3

I'm currently trying to make the input file for a hydrologic model (HBV-light) compatible with external calibration software (PEST). HBV-light requires that it's input files be in XML format, while PEST can only read text files. My issue relates to writing a script that will automatically convert a parameter set written by PEST (in CSV format) to an XML file that can be read by HBV-light.

Here's a short example of a text file that can be written by PEST:

W,X,Y,Z
1,2,3,4

and this is how I'm attempting to organize the XML file:

<Parameters>
   <GroupA>
      <W>1</W>
      <X>2</X>
   </GroupA>
   <GroupB>
      <Y>3</Y>
      <Z>4</Z>
   </GroupB>
</Parameters>

I don't have very much programming experience whatsoever, but here is a python code that I wrote so far:

import csv

csvFile = 'myCSVfile.csv'
xmlFile = 'myXMLfile.xml'

csvData = csv.reader(open(csvFile))
xmlData = open(xmlFile, 'w')
xmlData.write('<?xml version="1.0" encoding="utf-8"?>' + "\n")
# there must be only one top-level tag
xmlData.write('<Catchment xmlns:xsi="http://www.w3.org/2001/XMLSchema-instance" xmlns:xsd="http://www.w3.org/2001/XMLSchema">' + "\n")
xmlData.write('<CatchmentParamters>' + "\n")
rowNum = 0
for row in csvData:
    if rowNum == 0:
        tags = row
        # replace spaces w/ underscores in tag names
        for i in range(0, 2):
            tags[i] = tags[i].replace(' ', '_')
    else: 
        for i in range(0, 2):
            xmlData.write('    ' + '<' + tags[i] + '>' \
                          + row[i] + '</' + tags[i] + '>' + "\n")

    rowNum +=1

xmlData.write('</CatchmentParameters>' + "\n")
xmlData.write('<VegetationZone>' + "\n")
xmlData.write('<VegetationZoneParameters>' + "\n")
rowNum = 0
for row in csvData:
    if rowNum == 0:
        tags = row
        # replace spaces w/ underscores in tag names
        for i in range(3, 5):
            tags[i] = tags[i].replace(' ', '_')
    else: 
        for i in range(3, 5):
            xmlData.write('    ' + '<' + tags[i] + '>' \
                          + row[i] + '</' + tags[i] + '>' + "\n")

    rowNum +=1

xmlData.write('</VegetationZoneParameters>' + "\n")
xmlData.write('</VegetationZone>' + "\n")
xmlData.write('</Catchment>' + "\n")
xmlData.close()

I can get the Group A (or CathmentParameters specifically) to be written, but the Group B section is NOT being written.

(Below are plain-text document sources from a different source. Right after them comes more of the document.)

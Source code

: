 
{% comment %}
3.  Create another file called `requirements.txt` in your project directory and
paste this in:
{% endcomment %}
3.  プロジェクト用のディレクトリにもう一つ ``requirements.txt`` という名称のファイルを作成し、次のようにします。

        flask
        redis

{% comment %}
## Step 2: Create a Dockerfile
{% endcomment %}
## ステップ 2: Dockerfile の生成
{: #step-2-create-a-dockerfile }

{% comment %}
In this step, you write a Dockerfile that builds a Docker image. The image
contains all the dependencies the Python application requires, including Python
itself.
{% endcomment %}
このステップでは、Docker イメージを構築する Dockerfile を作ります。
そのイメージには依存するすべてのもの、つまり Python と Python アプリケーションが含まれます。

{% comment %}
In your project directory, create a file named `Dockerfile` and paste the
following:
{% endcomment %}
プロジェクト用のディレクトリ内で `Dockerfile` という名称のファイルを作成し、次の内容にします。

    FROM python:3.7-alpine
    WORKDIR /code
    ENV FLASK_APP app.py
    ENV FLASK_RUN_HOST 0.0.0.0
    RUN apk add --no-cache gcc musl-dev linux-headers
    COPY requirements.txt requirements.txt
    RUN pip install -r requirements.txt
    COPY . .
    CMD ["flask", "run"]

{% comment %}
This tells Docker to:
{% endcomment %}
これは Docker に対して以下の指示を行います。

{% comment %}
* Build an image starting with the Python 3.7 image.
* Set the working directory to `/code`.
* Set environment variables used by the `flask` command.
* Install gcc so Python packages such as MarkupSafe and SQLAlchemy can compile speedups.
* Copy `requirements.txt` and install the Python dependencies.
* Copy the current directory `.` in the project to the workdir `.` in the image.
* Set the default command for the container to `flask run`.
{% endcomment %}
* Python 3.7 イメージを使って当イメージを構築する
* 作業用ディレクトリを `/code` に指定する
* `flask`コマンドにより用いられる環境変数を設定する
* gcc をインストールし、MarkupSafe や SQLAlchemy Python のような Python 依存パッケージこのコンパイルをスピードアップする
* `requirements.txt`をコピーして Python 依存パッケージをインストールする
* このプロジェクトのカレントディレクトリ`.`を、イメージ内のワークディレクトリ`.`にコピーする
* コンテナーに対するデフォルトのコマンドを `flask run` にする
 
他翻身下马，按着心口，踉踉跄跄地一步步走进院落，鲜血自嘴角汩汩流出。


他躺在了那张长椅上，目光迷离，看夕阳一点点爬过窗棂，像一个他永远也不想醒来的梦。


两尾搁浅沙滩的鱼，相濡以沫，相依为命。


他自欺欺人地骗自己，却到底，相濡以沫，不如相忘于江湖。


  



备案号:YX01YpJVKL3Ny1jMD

Not sure what to do!

Geogrammer
  • 137
  • 1
  • 10
  • 1
    As "first time questions" go, this one is very well written! I don't have a quick answer for you - but do take a look at http://stackoverflow.com/questions/3605680/creating-a-simple-xml-file-using-python – Floris Sep 28 '13 at 21:12
  • I did have a slow answer for you... see below. – Floris Sep 28 '13 at 22:25
  • One thing you might consider in future - your code seemed to process the file twice, as though you wanted all the Catchment parameters before any of the Vegetation parameters - and that is how I wrote my answer. It appears (from the accepted answer) that you intended something different. An example with two lines of data would have shown the difference. Remember that people helping on SO cannot read minds - they can only extrapolate from the information you give. – Floris Sep 30 '13 at 00:56

3 Answers3

1

I think the issue is in your range definition in the second part... range(3, 5) means elements 4 and 5, what you want is probably range(2,4) meaning elements 3 and 4.

GL770
  • 2,910
  • 1
  • 14
  • 9
1

I think that the loop is wrong. Try if this works for you

#! /usr/bin/env python
# coding= utf-8

import csv

csvFile = 'myCSVfile.csv'
xmlFile = 'myXMLfile.xml'

csvData = csv.reader(open(csvFile))
xmlData = open(xmlFile, 'w')
xmlData.write('<?xml version="1.0" encoding="utf-8"?>' + "\n")
# there must be only one top-level tag
xmlData.write('<Catchment xmlns:xsi="http://www.w3.org/2001/XMLSchema-instance" xmlns:xsd="http://www.w3.org/2001/XMLSchema">' + "\n")
xmlData.write('<CatchmentParamters>' + "\n")
rowNum = 0


for row in csvData:
    if rowNum == 0:
        tags = row
        # replace spaces w/ underscores in tag names
        for i in range(0, 2):
            tags[i] = tags[i].replace(' ', '_')

    else: 
      for i in range(0, 2):
            xmlData.write('    ' + '<' + tags[i] + '>' \
                          + row[i] + '</' + tags[i] + '>' + "\n")

      xmlData.write('</CatchmentParameters>' + "\n")
      xmlData.write('<VegetationZone>' + "\n")
      xmlData.write('<VegetationZoneParameters>' + "\n")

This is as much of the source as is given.